In light of the recent changes to guideline hourly rates (GHRs), which took effect as of 1 October, as well as the forthcoming extension to the fixed recoverable cost regime, it is worth considering the potential impact that both may have in the field of credit hire litigation.
In the grand scheme of things, it is probably fair to say that the impact of the new GHRs will be relatively limited in terms of overall credit hire spend. The vast majority of claims do not litigate and the majority of those that do are still under £10,000 and, therefore, allocated to the small claims track. There will then be another category of claims which are brought alongside a claim for personal injury and, therefore, subject to a fixed costs regime (or, in the case of claims within the ambit of the new OIC portal, no costs at all). These categories of claim will be entirely unaffected by the increased GHRs.
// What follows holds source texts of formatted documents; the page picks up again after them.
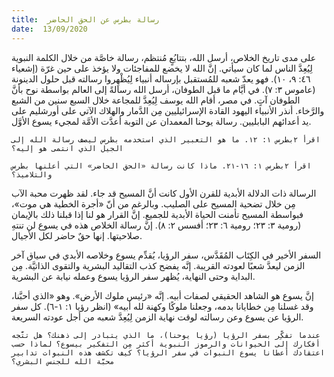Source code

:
 ```yaml
---
title:  رسالة بطرس عن الحق الحاضر
date:  13/09/2020
---
```


على مدى تاريخ الخلاص، أرسل الله، بتتابُعٍ مُنتظم، رسالة خاصَّة من خلال الكلمة النبوية لِيُعِدَّ الناس لما كان سيأتي. إنَّ الله لا يخضع للمفاجئات ولا يؤخذ على حين غرّة (إشعياء ٤٦: ٩، ١٠). فهو يعدّ شعبه للمُستقبل بإرساله أنبياء لِيُظْهِروا رسالته قبل حلول الدينونة (عاموس ٣: ٧). في أيَّام ما قبل الطوفان، أرسل الله رسالةً إلى العالم بواسطة نوح بأنَّ الطوفان آتٍ. في مصر، أقام الله يوسف لِيُعِدَّ للمجاعة خلال السبع سنين من الشبع والرَّخاء. أنذر الأنبياء اليهود القادة الإسرائيليين مِن الدَّمار والهلاك الآتي على أورشليم على يد أعدائهم البابليين. رسالة يوحنا المعمدان عن التوبة أعدَّت الأمَّة لمجيء يسوع الأوَّل.

`اقرأ ٢بطرس ١: ١٢. ما هو التعبير الذي استخدمه بطرس ليصف رسالة الله إلى الجيل الذي انتمى هو إليه؟`

`اقرأ ٢بطرس ١: ١٦-٢١. ماذا كانت رسالة «الحق الحاضر» التي أعلنها بطرس والتلاميذ؟`

الرسالة ذات الدلالة الأبدية للقرن الأول كانت أنَّ المسيح قد جاء. لقد ظهرت محبة الآب مِن خلال تضحية المسيح على الصليب. وبالرغم من أنّ «أجرة الخطية هي موت»، فبواسطة المسيح تأمنت الحياة الأبدية للجميع. إنَّ القرار هو لنا إذا قبلنا ذلك بالإيمان (رومية ٣: ٢٣؛ رومية ٦: ٢٣؛ أفسس ٢: ٨). إنَّ رسالة الخلاص هذه في يسوع لن تنتهِ صلاحيتها. إنها حقٌ حاضر لكل الأجيال.

السفر الأخير في الكِتَاب المُقَدَّس، سفر الرؤيا، يُقدِّم يسوع وخلاصه الأبدي في سياق آخر الزمن ليعدَّ شعبًا لعودته القريبة. إنَّه يفضح كذب التقاليد البشرية والتقوى الذاتيَّة. مِن البداية وحتى النهاية، يُظهر سفر الرؤيا يسوع وعمله نيابة عن البشرية.

إنَّ يسوع هو الشاهد الحقيقي لصفات أبيه. إنَّه «رئيس ملوك الأرض». وهو «الذي أحبَّنا، وقد غسلنا مِن خطايانا بدمه، وجعلنا ملوكًا وكهنة لله أبيه» (انظر رؤيا ١: ١-٦). كل سفر الرؤيا عن يسوع وعن رسالته لوقت نهاية الزمن لِيُعِدَّ شعبه من أجل عودته السريعة.

`عندما تفكِّر بسفر الرؤيا (رؤيا يوحنا)، ما الذي يتبادر إلى ذهنك؟ هل تتَّجه أفكارك إلى الحيوانات والرموز النبوية أكثر مِن التفكير بيسوع؟ لماذا حسب اعتقادك أعطانا يسوع النبوات في سفر الرؤيا؟ كيف تكشف هذه النبوات تدابير محبَّة الله للجنس البشري؟`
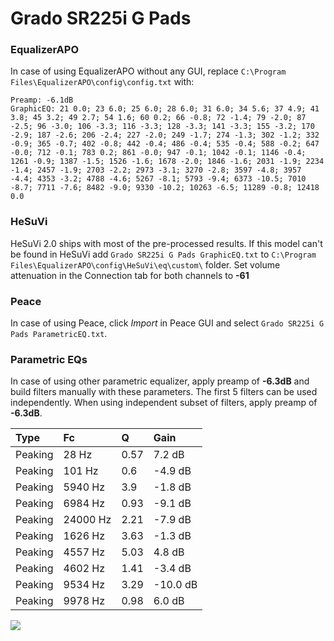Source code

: # Grado SR225i G Pads

### EqualizerAPO
In case of using EqualizerAPO without any GUI, replace `C:\Program Files\EqualizerAPO\config\config.txt`
with:
```
Preamp: -6.1dB
GraphicEQ: 21 0.0; 23 6.0; 25 6.0; 28 6.0; 31 6.0; 34 5.6; 37 4.9; 41 3.8; 45 3.2; 49 2.7; 54 1.6; 60 0.2; 66 -0.8; 72 -1.4; 79 -2.0; 87 -2.5; 96 -3.0; 106 -3.3; 116 -3.3; 128 -3.3; 141 -3.3; 155 -3.2; 170 -2.9; 187 -2.6; 206 -2.4; 227 -2.0; 249 -1.7; 274 -1.3; 302 -1.2; 332 -0.9; 365 -0.7; 402 -0.8; 442 -0.4; 486 -0.4; 535 -0.4; 588 -0.2; 647 -0.0; 712 -0.1; 783 0.2; 861 -0.0; 947 -0.1; 1042 -0.1; 1146 -0.4; 1261 -0.9; 1387 -1.5; 1526 -1.6; 1678 -2.0; 1846 -1.6; 2031 -1.9; 2234 -1.4; 2457 -1.9; 2703 -2.2; 2973 -3.1; 3270 -2.8; 3597 -4.8; 3957 -4.4; 4353 -3.2; 4788 -4.6; 5267 -8.1; 5793 -9.4; 6373 -10.5; 7010 -8.7; 7711 -7.6; 8482 -9.0; 9330 -10.2; 10263 -6.5; 11289 -0.8; 12418 0.0
```

### HeSuVi
HeSuVi 2.0 ships with most of the pre-processed results. If this model can't be found in HeSuVi add
`Grado SR225i G Pads GraphicEQ.txt` to `C:\Program Files\EqualizerAPO\config\HeSuVi\eq\custom\` folder.
Set volume attenuation in the Connection tab for both channels to **-61**

### Peace
In case of using Peace, click *Import* in Peace GUI and select `Grado SR225i G Pads ParametricEQ.txt`.

### Parametric EQs
In case of using other parametric equalizer, apply preamp of **-6.3dB** and build filters manually
with these parameters. The first 5 filters can be used independently.
When using independent subset of filters, apply preamp of **-6.3dB**.

| Type    | Fc       |    Q | Gain     |
|:--------|:---------|:-----|:---------|
| Peaking | 28 Hz    | 0.57 | 7.2 dB   |
| Peaking | 101 Hz   | 0.6  | -4.9 dB  |
| Peaking | 5940 Hz  | 3.9  | -1.8 dB  |
| Peaking | 6984 Hz  | 0.93 | -9.1 dB  |
| Peaking | 24000 Hz | 2.21 | -7.9 dB  |
| Peaking | 1626 Hz  | 3.63 | -1.3 dB  |
| Peaking | 4557 Hz  | 5.03 | 4.8 dB   |
| Peaking | 4602 Hz  | 1.41 | -3.4 dB  |
| Peaking | 9534 Hz  | 3.29 | -10.0 dB |
| Peaking | 9978 Hz  | 0.98 | 6.0 dB   |

![](https://raw.githubusercontent.com/jaakkopasanen/AutoEq/master/results/innerfidelity/sbaf-serious/Grado%20SR225i%20G%20Pads/Grado%20SR225i%20G%20Pads.png)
There will, however, be an impact on the credit hire claims to which standard basis costs apply, i.e. those hire and damage only claims which are allocated to the fast or multi track. These will now attract the uplifted hourly rates in respect of profit costs, which have been increased by between 7% and 35%, dependant on location and fee earner grade.
Based on Keoghs claims data we estimate that this will result in an increase in the overall third party costs liability in respect of all litigated credit hire claims as a whole, of between 5–8%.
Accordingly, the increase in GHRs make it ever more important for insurers and their agents to focus efforts on keeping as many claims out of the standard basis costs regime as possible. Proactively managing claims at live hire stage is ordinarily the best and most effective line of defence and can often prevent the majority of credit hire claims reaching £10,000 in the first place.
For those claims where the £10,000 threshold is exceeded, the focus should turn to reducing the value of the claim by making payments as admissions wherever possible – including partial admissions in relation to a hire claim – to ensure that any elements of the claim which are not in dispute are removed from the equation for the purposes of track allocation and thus costs.
Furthermore, the new uplifted GHRs do further highlight a glaring inconsistency in the rules which exists between claims for injury and claims for damage only. The lack of any fixed costs regime for the latter results in an illogical situation whereby a credit hire claim for £20,000, attached to a modest claim for personal injury, attracts fixed costs only, yet a credit hire claim for half of that amount could be subject to standard basis costs at hourly rate. The fact that those hourly rates are now subject to significant uplifts only serves to amplify that anomaly.
Under those circumstances, it is easy to see why claims for credit hire have become even more attractive – particularly perhaps to the less scrupulous sections of the market. Not only is the ability to recover costs not encumbered by either the OICP or a fixed costs regime, but moreover there is an added ‘perk’ in that the fundamental dishonesty provisions of section 57 Criminal Justice and Courts Act 2015 do not apply to a claim for hire and property damage alone. All that needs to be done to unlock recovery of standard basis costs at newly uplifted hourly rates is to ensure that the hire and damage claim exceeds £10,000. The incentive for some to drive inflated and exaggerated claims in these circumstances is obvious.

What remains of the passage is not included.